## WORK INSTRUCTION
Scan the records below for the line with "- ❌ No dependency injection pattern" and the line with "- Main bundle: ~500KB (uncompressed)". Repeat those two lines and every line between them exactly, and nothing else.

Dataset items
##########

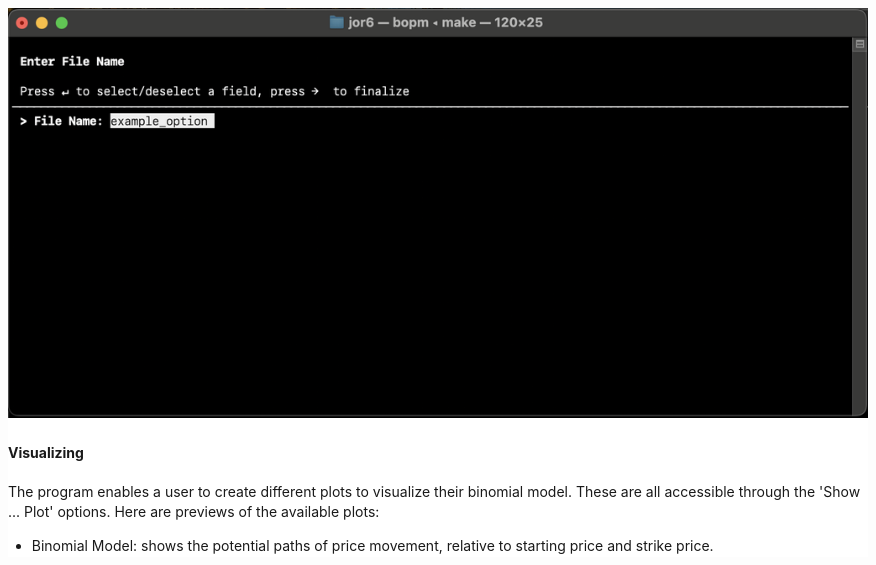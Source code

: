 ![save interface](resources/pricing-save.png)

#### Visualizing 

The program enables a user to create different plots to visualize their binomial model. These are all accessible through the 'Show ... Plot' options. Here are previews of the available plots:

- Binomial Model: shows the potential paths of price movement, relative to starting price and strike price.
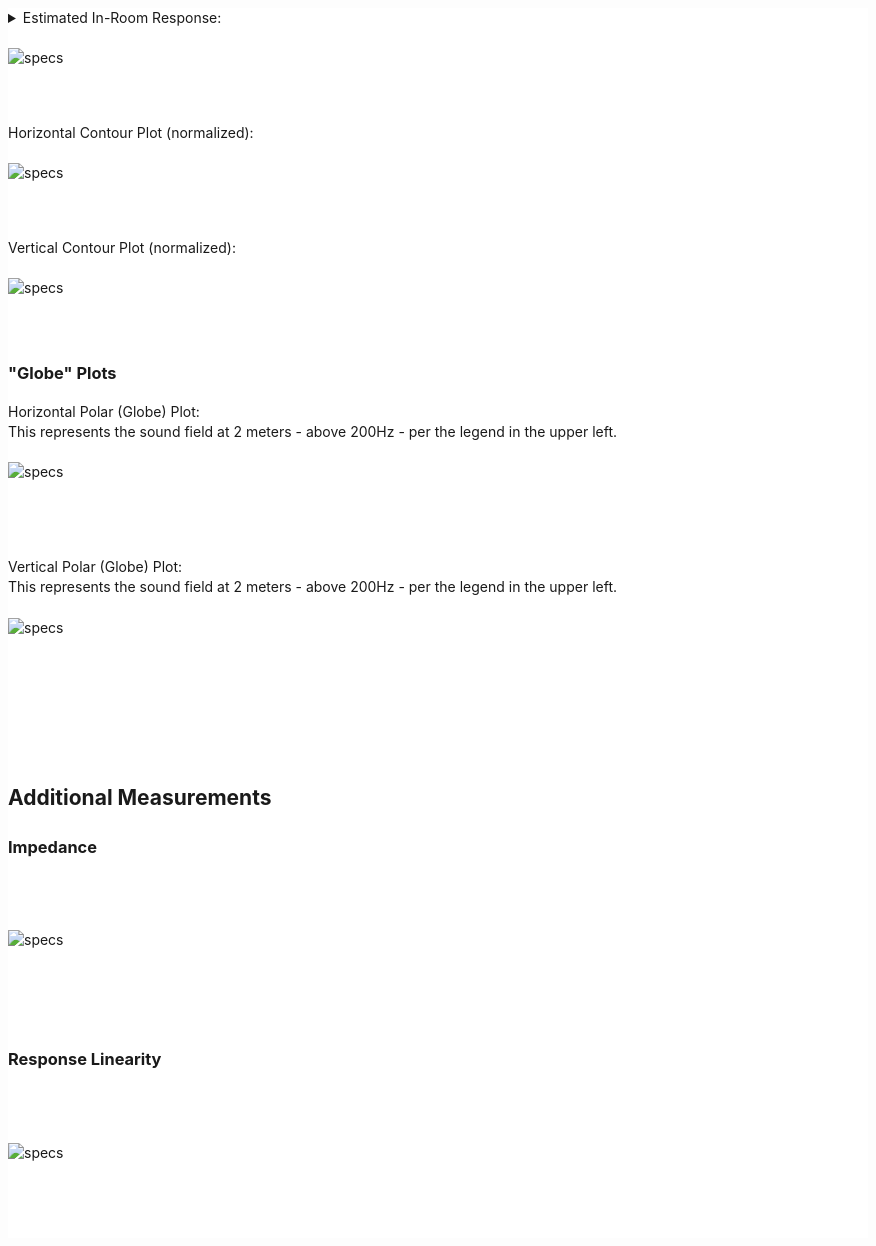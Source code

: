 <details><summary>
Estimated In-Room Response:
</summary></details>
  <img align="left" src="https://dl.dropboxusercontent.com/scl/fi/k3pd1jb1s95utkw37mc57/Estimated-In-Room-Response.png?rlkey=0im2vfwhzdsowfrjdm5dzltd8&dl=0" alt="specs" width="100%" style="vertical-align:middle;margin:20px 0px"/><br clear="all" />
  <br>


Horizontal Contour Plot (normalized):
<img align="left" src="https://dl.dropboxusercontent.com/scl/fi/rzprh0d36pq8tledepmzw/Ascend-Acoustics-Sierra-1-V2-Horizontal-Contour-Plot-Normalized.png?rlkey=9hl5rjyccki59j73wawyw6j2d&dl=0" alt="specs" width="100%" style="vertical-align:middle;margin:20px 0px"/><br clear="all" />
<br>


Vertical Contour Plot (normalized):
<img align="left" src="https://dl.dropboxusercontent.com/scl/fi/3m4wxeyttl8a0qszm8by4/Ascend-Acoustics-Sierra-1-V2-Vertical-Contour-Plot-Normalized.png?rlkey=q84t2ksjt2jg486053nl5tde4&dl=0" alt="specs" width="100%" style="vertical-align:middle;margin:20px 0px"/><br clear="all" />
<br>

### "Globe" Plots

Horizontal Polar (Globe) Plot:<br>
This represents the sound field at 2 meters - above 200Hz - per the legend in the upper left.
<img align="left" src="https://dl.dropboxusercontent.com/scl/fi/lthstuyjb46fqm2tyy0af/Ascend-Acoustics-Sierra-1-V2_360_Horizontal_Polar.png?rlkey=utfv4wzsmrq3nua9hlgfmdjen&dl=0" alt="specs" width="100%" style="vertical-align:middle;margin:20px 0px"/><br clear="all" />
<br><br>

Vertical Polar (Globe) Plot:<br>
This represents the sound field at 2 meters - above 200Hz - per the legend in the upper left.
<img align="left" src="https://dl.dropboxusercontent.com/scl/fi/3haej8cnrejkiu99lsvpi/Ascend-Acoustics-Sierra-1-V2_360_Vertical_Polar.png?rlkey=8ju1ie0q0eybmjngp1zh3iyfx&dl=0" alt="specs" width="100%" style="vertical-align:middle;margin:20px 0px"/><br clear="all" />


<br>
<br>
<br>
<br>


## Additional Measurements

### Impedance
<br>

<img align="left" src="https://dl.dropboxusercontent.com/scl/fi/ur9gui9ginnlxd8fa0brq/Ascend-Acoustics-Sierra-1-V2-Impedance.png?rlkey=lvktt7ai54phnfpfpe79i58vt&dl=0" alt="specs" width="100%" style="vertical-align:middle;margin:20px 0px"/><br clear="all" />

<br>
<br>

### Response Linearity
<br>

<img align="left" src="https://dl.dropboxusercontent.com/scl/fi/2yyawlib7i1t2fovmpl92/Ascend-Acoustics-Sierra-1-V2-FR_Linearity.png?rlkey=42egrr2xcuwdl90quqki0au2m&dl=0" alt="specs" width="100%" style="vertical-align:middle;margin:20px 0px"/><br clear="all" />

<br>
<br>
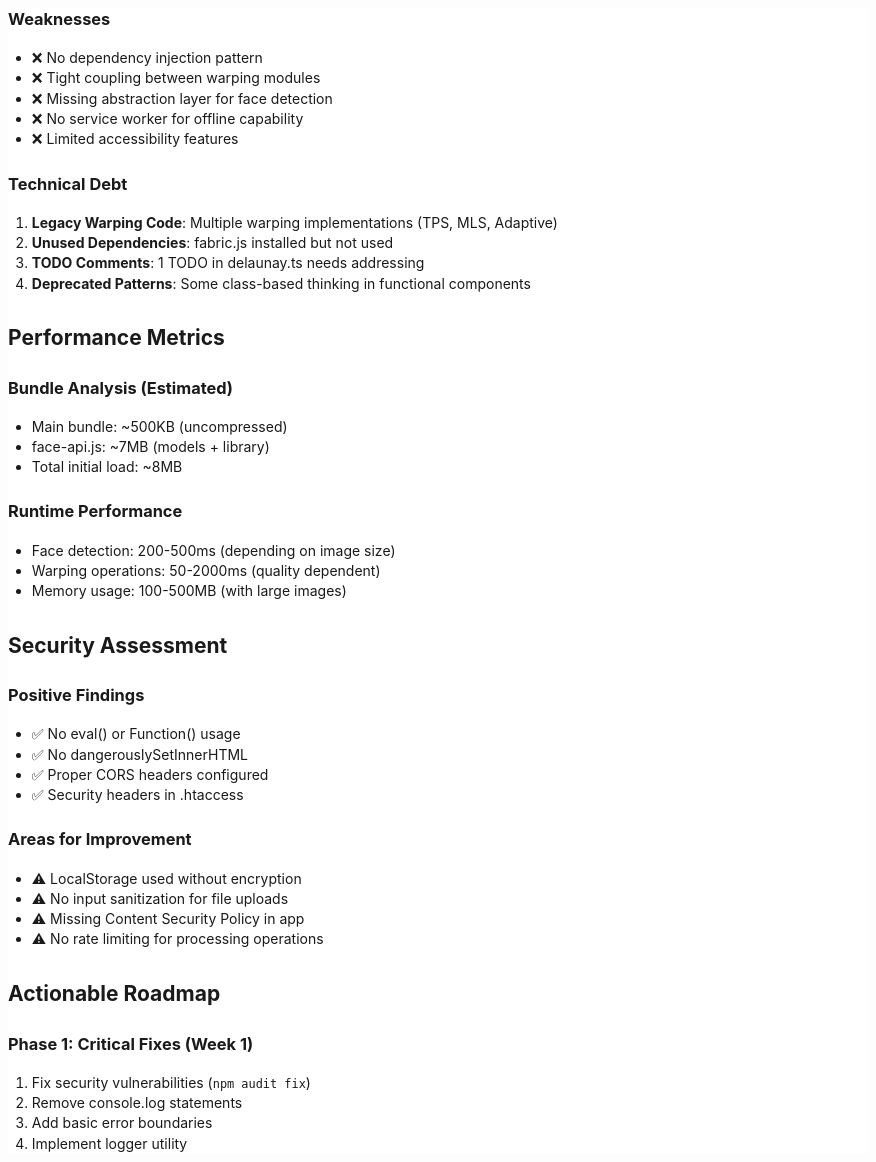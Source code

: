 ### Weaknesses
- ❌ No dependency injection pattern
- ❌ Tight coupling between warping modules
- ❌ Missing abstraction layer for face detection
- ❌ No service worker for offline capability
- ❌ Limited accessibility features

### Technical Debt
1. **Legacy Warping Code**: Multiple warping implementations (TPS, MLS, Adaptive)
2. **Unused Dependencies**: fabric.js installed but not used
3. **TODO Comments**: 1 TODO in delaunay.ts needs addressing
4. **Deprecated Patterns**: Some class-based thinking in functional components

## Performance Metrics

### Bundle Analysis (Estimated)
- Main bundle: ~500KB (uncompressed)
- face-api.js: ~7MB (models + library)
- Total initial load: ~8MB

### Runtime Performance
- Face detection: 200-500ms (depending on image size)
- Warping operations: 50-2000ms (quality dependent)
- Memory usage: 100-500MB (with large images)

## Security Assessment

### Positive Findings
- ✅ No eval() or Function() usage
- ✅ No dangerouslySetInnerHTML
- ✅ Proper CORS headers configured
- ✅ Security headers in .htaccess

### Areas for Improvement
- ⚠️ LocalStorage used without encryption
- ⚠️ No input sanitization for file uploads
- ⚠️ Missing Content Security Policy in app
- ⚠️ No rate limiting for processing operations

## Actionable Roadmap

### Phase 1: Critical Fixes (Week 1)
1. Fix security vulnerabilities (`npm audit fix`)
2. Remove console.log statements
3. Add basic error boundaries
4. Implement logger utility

##########

## COMPLETED TASK
- ❌ No dependency injection pattern
- ❌ Tight coupling between warping modules
- ❌ Missing abstraction layer for face detection
- ❌ No service worker for offline capability
- ❌ Limited accessibility features

### Technical Debt
1. **Legacy Warping Code**: Multiple warping implementations (TPS, MLS, Adaptive)
2. **Unused Dependencies**: fabric.js installed but not used
3. **TODO Comments**: 1 TODO in delaunay.ts needs addressing
4. **Deprecated Patterns**: Some class-based thinking in functional components

## Performance Metrics

### Bundle Analysis (Estimated)
- Main bundle: ~500KB (uncompressed)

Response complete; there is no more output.